#### [Data]
--
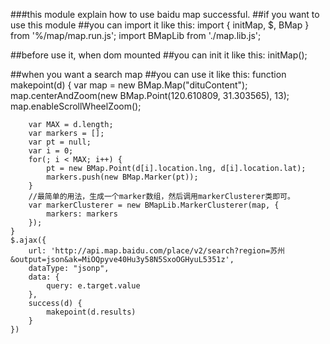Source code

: ###this module explain how to use baidu map successful.
##if you want to use this module
##you can import it like this:
	import { initMap, $, BMap } from '%/map/map.run.js';
	import BMapLib from './map.lib.js';
	
##before use it, when dom mounted
##you can init it like this:
	initMap();

##when you want a search map
##you can use it like this:
	function makepoint(d) {
		var map = new BMap.Map("dituContent");
		map.centerAndZoom(new BMap.Point(120.610809, 31.303565), 13);
		map.enableScrollWheelZoom();
	
		var MAX = d.length;
		var markers = [];
		var pt = null;
		var i = 0;
		for(; i < MAX; i++) {
			pt = new BMap.Point(d[i].location.lng, d[i].location.lat);
			markers.push(new BMap.Marker(pt));
		}
		//最简单的用法，生成一个marker数组，然后调用markerClusterer类即可。
		var markerClusterer = new BMapLib.MarkerClusterer(map, {
			markers: markers
		});
	}
	$.ajax({
		url: 'http://api.map.baidu.com/place/v2/search?region=苏州&output=json&ak=MiOQpyve40Hu3y58N5SxoOGHyuL5351z',
		dataType: "jsonp",
		data: {
			query: e.target.value
		},
		success(d) {
			makepoint(d.results)
		}
	})
	
	
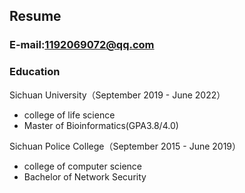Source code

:    ## Resume
### E-mail:1192069072@qq.com

### Education
Sichuan University（September 2019 - June 2022）
- college of life science
- Master of Bioinformatics(GPA3.8/4.0)

Sichuan Police College（September 2015 - June 2019）
- college of computer science
- Bachelor of Network Security
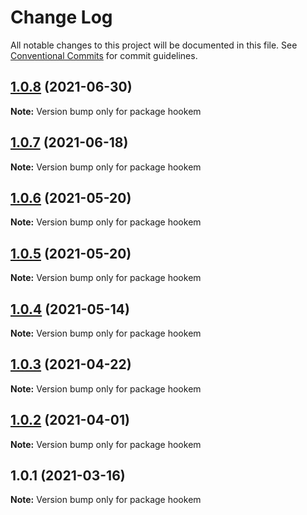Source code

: # Change Log

All notable changes to this project will be documented in this file.
See [Conventional Commits](https://conventionalcommits.org) for commit guidelines.

## [1.0.8](https://github.com/4Catalyzer/cli/compare/hookem@1.0.7...hookem@1.0.8) (2021-06-30)

**Note:** Version bump only for package hookem





## [1.0.7](https://github.com/4Catalyzer/cli/compare/hookem@1.0.6...hookem@1.0.7) (2021-06-18)

**Note:** Version bump only for package hookem





## [1.0.6](https://github.com/4Catalyzer/cli/compare/hookem@1.0.5...hookem@1.0.6) (2021-05-20)

**Note:** Version bump only for package hookem





## [1.0.5](https://github.com/4Catalyzer/cli/compare/hookem@1.0.4...hookem@1.0.5) (2021-05-20)

**Note:** Version bump only for package hookem





## [1.0.4](https://github.com/4Catalyzer/cli/compare/hookem@1.0.3...hookem@1.0.4) (2021-05-14)

**Note:** Version bump only for package hookem





## [1.0.3](https://github.com/4Catalyzer/cli/compare/hookem@1.0.2...hookem@1.0.3) (2021-04-22)

**Note:** Version bump only for package hookem





## [1.0.2](https://github.com/4Catalyzer/cli/compare/hookem@1.0.1...hookem@1.0.2) (2021-04-01)

**Note:** Version bump only for package hookem





## 1.0.1 (2021-03-16)

**Note:** Version bump only for package hookem
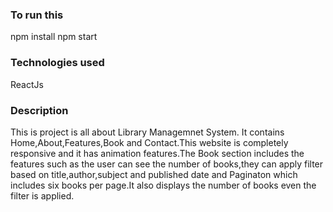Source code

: 
### To run this

npm install
npm start

### Technologies used

ReactJs

### Description

This is project is all about Library Managemnet System. It contains Home,About,Features,Book and Contact.This website is completely responsive and it has animation features.The Book section includes the features such as the user can see the number of books,they can apply filter based on title,author,subject and published date and Paginaton which includes six books per page.It also displays the number of books even the filter  is applied.
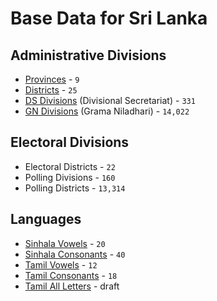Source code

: # Base Data for Sri Lanka

## Administrative Divisions

* [Provinces](administrative/provinces.csv) - `9`
* [Districts](administrative/districts.csv) - `25`
* [DS Divisions](administrative/ds-divisions.csv) (Divisional Secretariat) - `331`
* [GN Divisions](administrative/gn-divisions.csv) (Grama Niladhari) - `14,022`

## Electoral Divisions

* Electoral Districts - `22`
* Polling Divisions - `160`
* Polling Districts - `13,314`

## Languages

* [Sinhala Vowels](lang/sinhala-vowels.csv) - `20`
* [Sinhala Consonants](lang/sinhala-consonants.csv) - `40`
* [Tamil Vowels](lang/tamil-vowels.csv) - `12`
* [Tamil Consonants](lang/tamil-consonants.csv) - `18`
* [Tamil All Letters](lang/tamil-all-letters.csv) - draft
--
#### [What to do]
Skipping every picture, transcribe exactly the lines above from the one containing "## 1.0.1 (2021-03-16)" through the one containing "### Description", both included.

#### [Problem solution]
## 1.0.1 (2021-03-16)

**Note:** Version bump only for package hookem
Source code

: 
### To run this

npm install
npm start

### Technologies used

ReactJs

### Description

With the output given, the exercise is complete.